# Gum Tree



## bloomcountry

¿Cuál sería la traducción exacta al español de este árbol "Gum tree"? Tengo varias ideas, por una parte podría ser "Eucaliptus", aunque también podría ser "Gomero" o incluso "alcornoque". No estoy seguro y me gustaría saber el término español más exacto, gracias


----------



## Senorita pecas

Eucaliptus es el término más exacto.


----------



## agromusica

Es correcto pero en castellano se llama *eucalipto*


----------



## bloomcountry

Pues siento discrepar de vuestra aportación, el término exacto en español es "gomero" (de la familia de las moráceas). Por cierto, tanto "eucalipto" como "eucaliptus" son correctos en español. Véase: www.rae.es. Gracias por vuestras sugerencias...


----------



## agromusica

bloomcountry said:


> Pues siento discrepar de vuestra aportación, el término exacto en español es "gomero" (de la familia de las moráceas). Por cierto, tanto "eucalipto" como "eucaliptus" son correctos en español. Véase: www.rae.es. Gracias por vuestras sugerencias...


 
Hola otra vez, 
Tienes que saber de qué planta se habla, ya que el nombre vernáculo no es muy indicativo porque encontrarás muchas especies con el mismo nombre. 

Gum Tree y gomero se usa para diferentes especies de _Ficus_ y de _Ecalyptus._

Eucaliptus en castellano estará aceptado pero no se usa. 

Saludos


----------



## bloomcountry

Me quedo con "gomero", es el más próximo, gracias


----------



## gdiaz

Entre un gomero (rubber plant or tree) y un eucalipto (gum tree) no hay ninguna relacion.

Gomero: 4. m. Arg. Árbol ornamental de la familia de las Moráceas, de copa ancha y hojas de color verde luciente en la cara superior y más claro en la inferior, oblongas, grandes, y con fuertes nervaduras amarillentas. 

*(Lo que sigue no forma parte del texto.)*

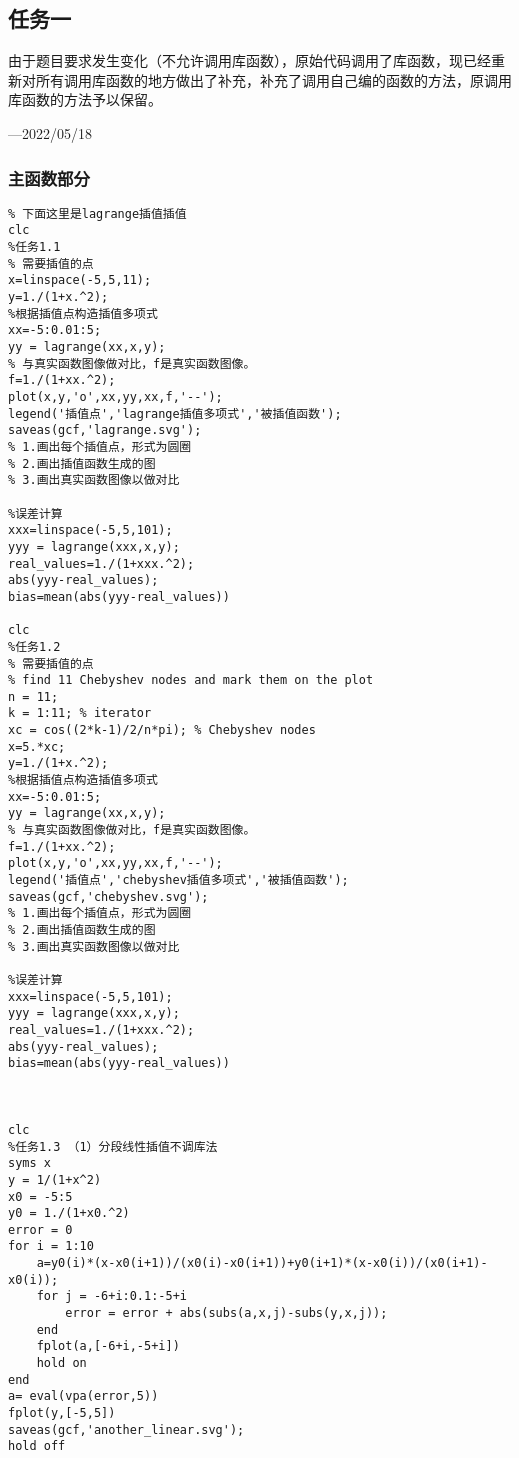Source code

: \documentclass{ctexart}%
\begin{document}
\subsection{任务一}
由于题目要求发生变化（不允许调用库函数），原始代码调用了库函数，现已经重新对所有调用库函数的地方做出了补充，补充了调用自己编的函数的方法，原调用库函数的方法予以保留。    \begin{flushright}---2022/05/18 
\end{flushright}       
\subsubsection{主函数部分}
\begin{lstlisting}
% 下面这里是lagrange插值插值
clc
%任务1.1
% 需要插值的点
x=linspace(-5,5,11);   
y=1./(1+x.^2);
%根据插值点构造插值多项式
xx=-5:0.01:5;
yy = lagrange(xx,x,y);
% 与真实函数图像做对比，f是真实函数图像。
f=1./(1+xx.^2);
plot(x,y,'o',xx,yy,xx,f,'--');
legend('插值点','lagrange插值多项式','被插值函数');
saveas(gcf,'lagrange.svg');
% 1.画出每个插值点，形式为圆圈
% 2.画出插值函数生成的图
% 3.画出真实函数图像以做对比

%误差计算
xxx=linspace(-5,5,101);
yyy = lagrange(xxx,x,y);
real_values=1./(1+xxx.^2);
abs(yyy-real_values);
bias=mean(abs(yyy-real_values))

clc
%任务1.2
% 需要插值的点
% find 11 Chebyshev nodes and mark them on the plot
n = 11;
k = 1:11; % iterator
xc = cos((2*k-1)/2/n*pi); % Chebyshev nodes
x=5.*xc;   
y=1./(1+x.^2);
%根据插值点构造插值多项式
xx=-5:0.01:5;
yy = lagrange(xx,x,y);
% 与真实函数图像做对比，f是真实函数图像。
f=1./(1+xx.^2);
plot(x,y,'o',xx,yy,xx,f,'--');
legend('插值点','chebyshev插值多项式','被插值函数');
saveas(gcf,'chebyshev.svg');
% 1.画出每个插值点，形式为圆圈
% 2.画出插值函数生成的图
% 3.画出真实函数图像以做对比

%误差计算
xxx=linspace(-5,5,101);
yyy = lagrange(xxx,x,y);
real_values=1./(1+xxx.^2);
abs(yyy-real_values);
bias=mean(abs(yyy-real_values))



clc
%任务1.3 （1）分段线性插值不调库法
syms x
y = 1/(1+x^2)
x0 = -5:5
y0 = 1./(1+x0.^2)
error = 0
for i = 1:10
    a=y0(i)*(x-x0(i+1))/(x0(i)-x0(i+1))+y0(i+1)*(x-x0(i))/(x0(i+1)-x0(i));
    for j = -6+i:0.1:-5+i
        error = error + abs(subs(a,x,j)-subs(y,x,j));
    end
    fplot(a,[-6+i,-5+i])
    hold on
end
a= eval(vpa(error,5))
fplot(y,[-5,5])
saveas(gcf,'another_linear.svg');
hold off




\end{lstlisting}
\end{document}
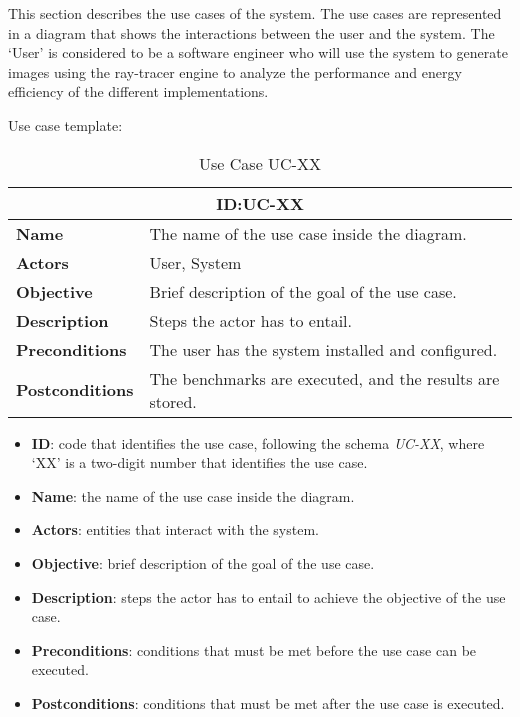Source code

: This section describes the use cases of the system. The use cases are represented in a diagram that shows the interactions between the user and the system. The `User' is considered to be a software engineer who will use the system to generate images using the ray-tracer engine to analyze the performance and energy efficiency of the different implementations.




Use case template:

\begin{table}[H]
    \centering
    \begin{tabular}{l p{10cm}}
        \toprule
        \multicolumn{2}{c}{\textbf{ID:\@ UC-XX}} \\
        \toprule
        \textbf{Name}               &  The name of the use case inside the diagram. \\
        \textbf{Actors}             &  User, System \\
        \textbf{Objective}          &  Brief description of the goal of the use case. \\
        \textbf{Description}        &  Steps the actor has to entail. \\
        \textbf{Preconditions}      &  The user has the system installed and configured. \\
        \textbf{Postconditions}     &  The benchmarks are executed, and the results are stored. \\
    \end{tabular}
    \caption{Use Case UC-XX}\label{tab:uc-xx}
\end{table}

\begin{itemize}
    \item \textbf{ID}: code that identifies the use case, following the schema \textit{UC-XX}, where `XX' is a two-digit number that identifies the use case.
    \item \textbf{Name}: the name of the use case inside the diagram.
    \item \textbf{Actors}: entities that interact with the system.
    \item \textbf{Objective}: brief description of the goal of the use case.
    \item \textbf{Description}: steps the actor has to entail to achieve the objective of the use case.
    \item \textbf{Preconditions}: conditions that must be met before the use case can be executed.
    \item \textbf{Postconditions}: conditions that must be met after the use case is executed.
\end{itemize}

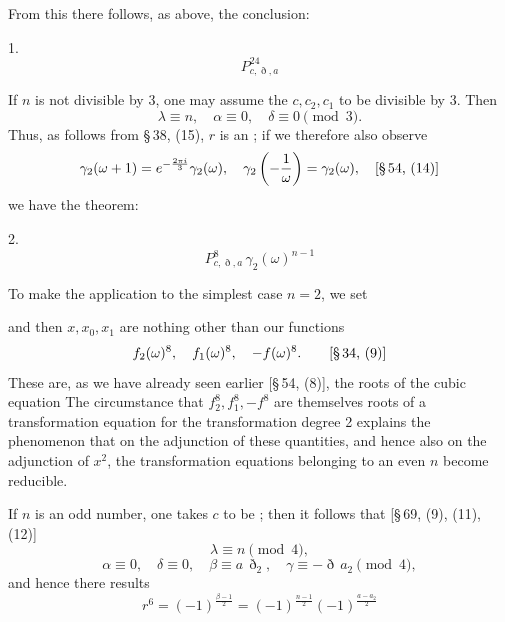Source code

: From this there follows, as above, the conclusion:

1. 
\[
P^{24}_{c,\eth,a}
\]

If $n$ is not divisible by 3, one may assume the $c, c_2, c_1$ to be
divisible by 3. Then
\[
\lambda \equiv n, \quad \alpha \equiv 0, \quad \delta \equiv 0 \pmod{3}.
\]
Thus, as follows from §\,38, (15), $r$ is an ;
if we therefore also observe
\[
\gamma_2(\omega+1) = e^{-\frac{2\pi i}{3}}\gamma_2(\omega), \quad
\gamma_2\left(-\frac{1}{\omega}\right) = \gamma_2(\omega), \quad \text{[§\,54, (14)]}
\]
we have the theorem:

2. 
\[
P^{8}_{c,\eth,a}\,\gamma_2(\omega)^{n-1}
\]

To make the application to the simplest case $n=2$, we set


and then $x, x_0, x_1$ are nothing other than our functions
\[
f_2(\omega)^8, \quad f_1(\omega)^8, \quad -f(\omega)^8. \qquad \text{[§\,34, (9)]}
\]
These are, as we have already seen earlier [§\,54, (8)], the
roots of the cubic equation
The circumstance that $f_2^8, f_1^8, -f^8$ are themselves roots of a transformation equation for the transformation degree 2 explains the
phenomenon that on the adjunction of these quantities, and hence also on
the adjunction of $x^2$, the transformation equations belonging to an even $n$ become reducible.

If $n$ is an odd number, one takes $c$ to be ; then
it follows that [§\,69, (9), (11), (12)]
\[
\lambda \equiv n \pmod{4},
\]
\[
\alpha \equiv 0, \quad \delta \equiv 0, \quad \beta \equiv a\,\eth_2, \quad \gamma \equiv -\eth\,a_2 \pmod{4},
\]
and hence there results
\[
r^6 = (-1)^{\frac{\beta-1}{2}} = (-1)^{\frac{n-1}{2}}(-1)^{\frac{a-a_2}{2}}
\]
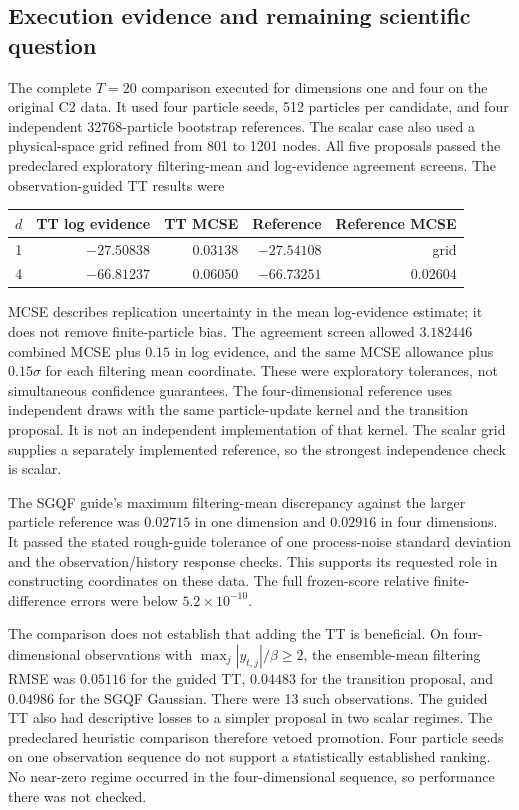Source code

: \documentclass[11pt]{article}
\begin{document}
\subsection{Execution evidence and remaining scientific question}
\label{sec:exec-results}
The complete $T=20$ comparison executed for dimensions one and four on the
original C2 data. It used four particle seeds, 512 particles per candidate,
and four independent 32768-particle bootstrap references. The scalar case
also used a physical-space grid refined from 801 to 1201 nodes. All five
proposals passed the predeclared exploratory filtering-mean and log-evidence
agreement screens. The observation-guided TT results were
\begin{center}
\begin{tabular}{rrrrr}
\hline
$d$ & TT log evidence & TT MCSE & Reference & Reference MCSE\\
\hline
1 & $-27.50838$ & $0.03138$ & $-27.54108$ & grid\\
4 & $-66.81237$ & $0.06050$ & $-66.73251$ & $0.02604$\\
\hline
\end{tabular}
\end{center}
MCSE describes replication uncertainty in the mean log-evidence estimate;
it does not remove finite-particle bias. The agreement screen allowed
$3.182446$ combined MCSE plus $0.15$ in log evidence, and the same MCSE
allowance plus $0.15\sigma$ for each filtering mean coordinate. These were
exploratory tolerances, not simultaneous confidence guarantees.
The four-dimensional reference uses independent draws with the same
particle-update kernel and the transition proposal. It is not an independent
implementation of that kernel. The scalar grid supplies a separately
implemented reference, so the strongest independence check is scalar.

The SGQF guide's maximum filtering-mean discrepancy against the larger
particle reference was $0.02715$ in one dimension and $0.02916$ in four
dimensions. It passed the stated rough-guide tolerance of one process-noise
standard deviation and the observation/history response checks. This supports
its requested role in constructing coordinates on these data. The full
frozen-score relative finite-difference errors were below
$5.2\times10^{-10}$.

The comparison does not establish that adding the TT is beneficial. On
four-dimensional observations with
$\max_j|y_{t,j}|/\beta\geq2$, the ensemble-mean filtering RMSE was
$0.05116$ for the guided TT, $0.04483$ for the transition proposal, and
$0.04986$ for the SGQF Gaussian. There were 13 such observations. The guided
TT also had descriptive losses to a simpler proposal in two scalar regimes.
The predeclared heuristic comparison therefore vetoed promotion. Four
particle seeds on one observation sequence do not support a statistically
established ranking. No near-zero regime occurred in the four-dimensional
sequence, so performance there was not checked.
\end{document}

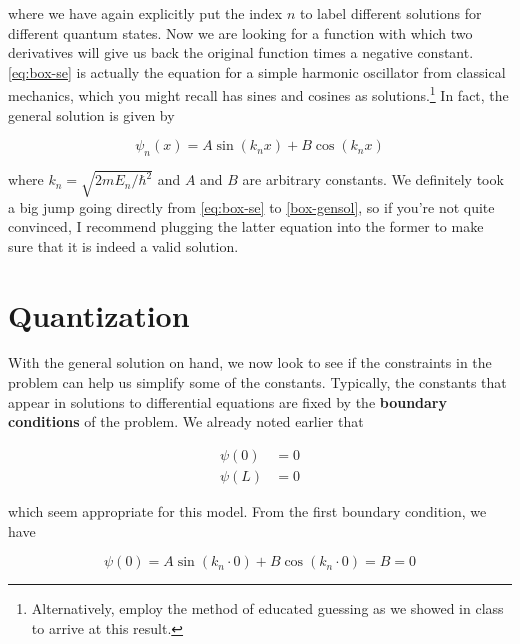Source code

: \noindent where we have again explicitly put the index $n$ to label different solutions for different quantum states. 
Now we are looking for a function with which two derivatives will give us back the original function times a negative constant. 
\autoref{eq:box-se} is actually the equation for a simple harmonic oscillator from classical mechanics, which you might recall has sines and cosines as solutions.\footnote{Alternatively, employ the method of educated guessing as we showed in class to arrive at this result.} 
In fact, the general solution is given by 

\begin{tcolorbox}[title=General solution to particle in a box] \vspace{-2ex}
	\begin{equation}
		\psi_n(x) = A\sin(k_nx) + B\cos(k_nx) \label{box-gensol}
	\end{equation}
\end{tcolorbox}

\noindent where $k_n = \sqrt{2mE_n/\hbar^2}$ and $A$ and $B$ are arbitrary constants. 
We definitely took a big jump going directly from \autoref{eq:box-se} to \autoref{box-gensol}, so if you're not quite convinced, I recommend plugging the latter equation into the former to make sure that it is indeed a valid solution.


\section{Quantization}

With the general solution on hand, we now look to see if the constraints in the problem can help us simplify some of the constants. 
Typically, the constants that appear in solutions to differential equations are fixed by the \textbf{boundary conditions} of the problem. 
We already noted earlier that

\begin{align}
	\psi(0) &= 0 \\
	\psi(L) &= 0
\end{align}

\noindent which seem appropriate for this model. 
From the first boundary condition, we have

\begin{equation*}
	\psi(0) = A\sin(k_n \cdot 0) + B\cos(k_n \cdot 0) = B = 0
\end{equation*}

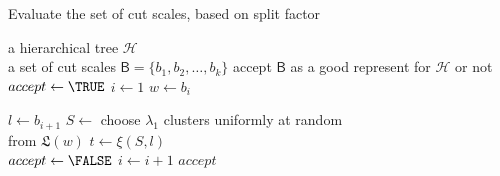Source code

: %
%
%
%
%
%
\begin{algorithm}[h!]
\caption{Evaluate the set of cut scales, based on split factor}\label{alg:evaluate}
\begin{algorithmic}[1]
	\REQUIRE a hierarchical tree $\mathcal{H}$ \AND \\
             \hspace{8 mm} a set of cut scales $\textit{$\mathsf{B}$} = \{b_1, b_2, \ldots, b_k\}$
	\ENSURE accept \textit{$\mathsf{B}$} as a good represent for $\mathcal{H}$ or not
	\medskip
	\STATE $accept \leftarrow \TRUE$ 
	\STATE $i \leftarrow 1$
		\vspace{1.4mm}
		\STATE $w \leftarrow b_i$

		\STATE $l \leftarrow b_{i+1}$
		\vspace{1.6mm}
		\STATE $ S \leftarrow$ choose $\lambda_1$ clusters uniformly at random \\
								\hspace{8mm} from $\mathfrak{L}$$(w)$
		\vspace{1.6mm}
		\STATE $t \leftarrow \xi(S,l)$ \\
		\vspace{1.6mm}
			\vspace{1.3mm}	
			\STATE $accept \leftarrow \FALSE$ 
		\ENDIF
		\vspace{1.5mm}
		\STATE $i \leftarrow i+1$\;	
	\ENDWHILE
	\vspace{1.5mm}
	\RETURN $accept$
\end{algorithmic}
\end{algorithm}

Eucalipto: 1. m. Árbol originario de Australia, de la familia de las Mirtáceas, que puede llegar hasta 100 m de altura, con tronco derecho y copa cónica, hojas persistentes, olorosas, glaucas, coriáceas, lanceoladas y colgantes, flores amarillas, axilares, y fruto capsular de tres a cuatro celdas con muchas semillas. El cocimiento de las hojas es febrífugo, la corteza da un buen curtiente y la madera sirve para la construcción y carretería, aunque es de fibra torcida. El árbol es de gran utilidad para sanear terrenos pantanosos.


----------



## bloomcountry

Siento discrepar; pe)ro no es cierto. El gomero es una variedad de Eucalipto, Véase Gran Enciclopedia Espasa: 
"El gomero es el nombre que se da a algunas de las setecientas especies de eucaliptos que supuran, tras producirse cortes en la corteza, copiosas cantidades de savia en forma de caucho. También son la especie de tamaño más grande. Algunos ejemplares de Tasmania y Victoria (Australia) pueden superar fácilmente los 90 metros de altura y acercarse a los cuatro metros de diámetro..."
 En otros diccionarios enciclopédicos también se ofrece similar interpretación. 
Según la definición del diccionario de la RAE: 
*3.     * m._ Am. Mer._ Árbol que produce goma.* 4.     * m._ Arg._ Árbol ornamental de la familia de las Moráceas, de copa ancha y hojas de color verde luciente en la cara superior y más claro en la inferior, oblongas, grandes, y con fuertes nervaduras amarillentas. 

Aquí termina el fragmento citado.